Thrive

‘Poverty inspired me’ – How Steven Bartlett went from nothing to owning one of the world’s biggest podcasts

BY Preta Peace Namasaba February 16, 2024 7:01 AM EDT
Steven Bartlett. Photo credit: Steven Bartlett

Steven Bartlett is candid about his humble beginnings. He attributes the inadequacy he felt growing poor as the driving force in his life. “I wanted money, because my family didn’t have any,” he once said.

From the age of 10, Bartlett has been running commercial experiments – many of which have proved to be successful. One of such experiments, his podcast series The Diary of a CEO has grown to become Europe’s most downloaded business podcast. This is how Bartlett achieved this remarkable feat.

Bartlett was born in Botswana to a Nigerian mum and a British dad. His mother left school at seven and couldn’t read or write while his father was a structural engineer. The family moved to a middle-class area of Plymouth in southwest England, at the age of two. Growing up poor and Black in an all-white community, Bartlett often felt out of place.

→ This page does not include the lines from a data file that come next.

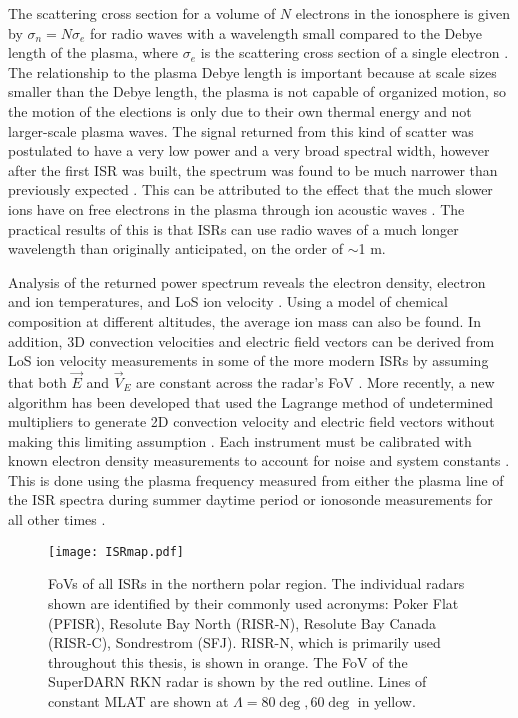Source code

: The scattering cross section for a volume of \(N\) electrons in the ionosphere is given by \(\sigma_n = N \sigma_e\) for radio waves with a wavelength small compared to the Debye length of the plasma, where \(\sigma_e\) is the scattering cross section of a single electron \citep{Gordon1958,Fejer1960}.  The relationship to the plasma Debye length is important because at scale sizes smaller than the Debye length, the plasma is not capable of organized motion, so the motion of the elections is only due to their own thermal energy and not larger-scale plasma waves.  The signal returned from this kind of scatter was postulated to have a very low power and a very broad spectral width, however after the first ISR was built, the spectrum was found to be much narrower than previously expected \citep{Evans1969}.  This can be attributed to the effect that the much slower ions have on free electrons in the plasma through ion acoustic waves \citep{Bowles1958}.  The practical results of this is that ISRs can use radio waves of a much longer wavelength than originally anticipated, on the order of \(\sim\)1 m.

Analysis of the returned power spectrum reveals the electron density, electron and ion temperatures, and LoS ion velocity \citep{Evans1969,Rishbeth1985,Nicolls2007a}.  Using a model of chemical composition at different altitudes, the average ion mass can also be found.  In addition, 3D convection velocities and electric field vectors can be derived from LoS ion velocity measurements in some of the more modern ISRs by assuming that both \(\vec{E}\) and \(\vec{V}_E\) are constant across the radar's FoV \citep{Heinselman2008}.  More recently, a new algorithm has been developed that used the Lagrange method of undetermined multipliers to generate 2D convection velocity and electric field vectors without making this limiting assumption \citep{Nicolls2014}.  Each instrument must be calibrated with known electron density measurements to account for noise and system constants \citep{Nicolls2007a}.  This is done using the plasma frequency measured from either the plasma line of the ISR spectra during summer daytime period or ionosonde measurements for all other times \citep{Bahcivan2010,Themens2014}.

\begin{figure}
	\centering
	\texttt{[image: ISRmap.pdf]}
	\caption[ISR map]{FoVs of all ISRs in the northern polar region.  The individual radars shown are identified by their commonly used acronyms: Poker Flat (PFISR), Resolute Bay North (RISR-N), Resolute Bay Canada (RISR-C), Sondrestrom (SFJ).  RISR-N, which is primarily used throughout this thesis, is shown in orange.  The FoV of the SuperDARN RKN radar is shown by the red outline.  Lines of constant MLAT are shown at \(\Lambda=80\deg,60\deg\) in yellow.}
	\label{fig:isrmap}
\end{figure}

He began plotting how he would escape scarcity and make it in the world.

“At a young age, I learned that we didn’t have things, but I really wanted them. You make this connection that if I’m going to get things, whether it’s a nice pair of shoes or whatever, that’s going to be a direct consequence of something that I do – something that I sell or create,” Bartlett said about why he placed the onus to succeed upon himself.

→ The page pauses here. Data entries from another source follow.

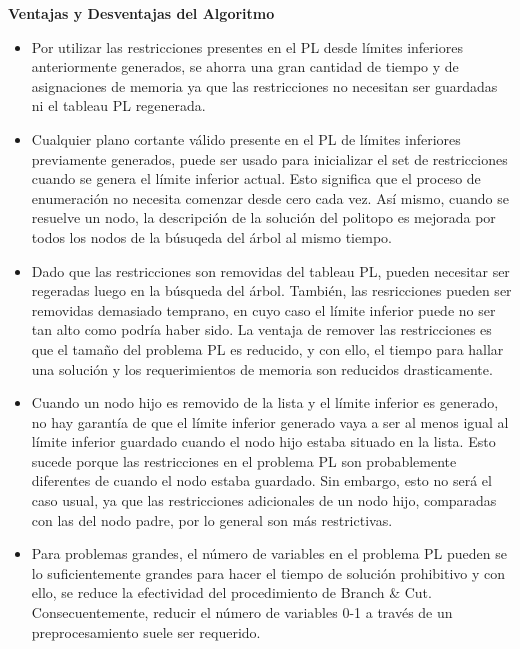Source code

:\documentclass[a4paper]{article}
\begin{document}
\textbf{Ventajas y Desventajas del Algoritmo}

\begin{itemize}
	\item Por utilizar las restricciones presentes en el PL desde límites inferiores anteriormente generados, se ahorra una gran cantidad de tiempo y de asignaciones de memoria ya que las restricciones no necesitan ser guardadas ni el tableau PL regenerada.
	
	\item Cualquier plano cortante válido presente en el PL de límites inferiores previamente generados, puede ser usado para inicializar el set de restricciones cuando se genera el límite inferior actual. Esto significa que el proceso de enumeración no necesita comenzar desde cero cada vez. Así mismo, cuando se resuelve un nodo, la descripción de la solución del politopo es mejorada por todos los nodos de la búsuqeda del árbol al mismo tiempo.
	
	\item Dado que las restricciones son removidas del tableau PL, pueden necesitar ser regeradas luego en la búsqueda del árbol. También, las resricciones pueden ser removidas demasiado temprano, en cuyo caso el límite inferior puede no ser tan alto como podría haber sido. La ventaja de remover las restricciones es que el tamaño del problema PL es reducido, y con ello, el tiempo para hallar una solución y los requerimientos de memoria son reducidos drasticamente.
	
	\item Cuando un nodo hijo es removido de la lista y el límite inferior es generado, no hay garantía de que el límite inferior generado vaya a ser al menos igual al límite inferior guardado cuando el nodo hijo estaba situado en la lista. Esto sucede porque las restricciones en el problema PL son probablemente diferentes de cuando el nodo estaba guardado. Sin embargo, esto no será el caso usual, ya que las restricciones adicionales de un nodo hijo, comparadas con las del nodo padre, por lo general son más restrictivas.
	
	\item Para problemas grandes, el número de variables en el problema PL pueden se lo suficientemente grandes para hacer el tiempo de solución prohibitivo y con ello, se reduce la efectividad del procedimiento de Branch \& Cut. Consecuentemente, reducir el número de variables 0-1 a través de un preprocesamiento suele ser requerido. 

\end{itemize}
\end{document}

By the time he was 16, Bartlett had started his first businesses in and around school with the students as his customers. He was brokering deals with vending machine companies, running school trips and organizing parties. However, entrepreneurship came at the cost of his academics. Bartlett was even expelled for having a very low attendance but was recalled because he made the school so much money.

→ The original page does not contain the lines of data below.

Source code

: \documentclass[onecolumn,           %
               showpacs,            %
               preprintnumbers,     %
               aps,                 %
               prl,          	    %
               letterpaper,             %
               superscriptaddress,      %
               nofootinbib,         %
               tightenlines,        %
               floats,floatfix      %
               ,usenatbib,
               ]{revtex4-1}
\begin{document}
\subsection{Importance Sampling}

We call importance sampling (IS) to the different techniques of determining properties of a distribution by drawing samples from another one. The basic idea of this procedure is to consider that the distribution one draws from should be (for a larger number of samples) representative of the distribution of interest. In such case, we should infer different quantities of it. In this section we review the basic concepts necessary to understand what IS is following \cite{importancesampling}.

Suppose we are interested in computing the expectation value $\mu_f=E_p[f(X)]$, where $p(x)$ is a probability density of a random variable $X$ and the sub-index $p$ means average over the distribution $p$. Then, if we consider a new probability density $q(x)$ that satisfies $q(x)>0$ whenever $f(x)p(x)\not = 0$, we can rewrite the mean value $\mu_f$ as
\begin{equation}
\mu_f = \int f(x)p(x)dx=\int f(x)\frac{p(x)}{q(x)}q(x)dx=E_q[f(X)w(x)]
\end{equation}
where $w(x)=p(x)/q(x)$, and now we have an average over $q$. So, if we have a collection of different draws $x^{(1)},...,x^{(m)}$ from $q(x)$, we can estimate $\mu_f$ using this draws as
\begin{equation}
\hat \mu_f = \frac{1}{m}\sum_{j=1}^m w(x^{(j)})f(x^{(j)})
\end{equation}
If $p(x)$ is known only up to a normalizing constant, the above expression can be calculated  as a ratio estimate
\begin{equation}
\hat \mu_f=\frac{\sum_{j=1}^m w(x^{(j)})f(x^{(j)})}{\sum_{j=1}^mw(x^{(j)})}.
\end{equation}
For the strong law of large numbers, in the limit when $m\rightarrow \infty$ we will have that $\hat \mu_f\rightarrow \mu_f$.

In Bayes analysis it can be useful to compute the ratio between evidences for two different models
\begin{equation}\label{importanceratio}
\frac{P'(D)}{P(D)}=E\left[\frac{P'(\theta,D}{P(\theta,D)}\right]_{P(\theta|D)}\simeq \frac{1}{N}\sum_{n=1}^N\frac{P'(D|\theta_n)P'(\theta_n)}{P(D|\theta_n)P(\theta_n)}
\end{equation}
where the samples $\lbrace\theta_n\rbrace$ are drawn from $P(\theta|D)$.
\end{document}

It was at college that Bartlett finally realized that he wasn’t cut out for formal education. He dropped out of his course in business management at Manchester Metropolitan University after only one lecture. He started Wallpark, an online messaging board. He tried using traditional means of marketing such as flyers and posters to get people to visit his website, albeit unsuccessfully. Bartlett then tapped into a Facebook group for students and Wallpark received tremendous traffic. He had discovered the power of social media and was on the path to becoming an internet entrepreneur.

Bartlett went on an acquisition spree, buying every social media page he could lay his hands on. The channels he acquired were more valuable than Wallpark and so he closed that side of the business. Bartlett co-founded Social Chain, a social media marketing company to house his growing collection of channels. He leveraged the opportunities that online marketing presented at a time when many brands didn’t have social media pages.

Social Chain merged with German online retailer Lumaland in 2019 to become The Social Chain AG. It was listed on Xetra and the Düsseldorf Stock Exchange with a valuation of over $200 million. Bartlett left the company in 2020 to pursue opportunities in blockchain and biotech.

He went on to create private equity company Catena Capital and Thirdweb, a Web3 startup simplifying the process of building decentralized applications on the blockchain. Thirdweb raised $5 million in seed investment and an additional $24 million Series A funding round that valued the startup at $160 million. In 2023, Bartlett launched a $100 million Flight Story Fund to support diverse founders and high-growth startups. It invests in blockchain, biotech, health, commerce, technology, and space sectors.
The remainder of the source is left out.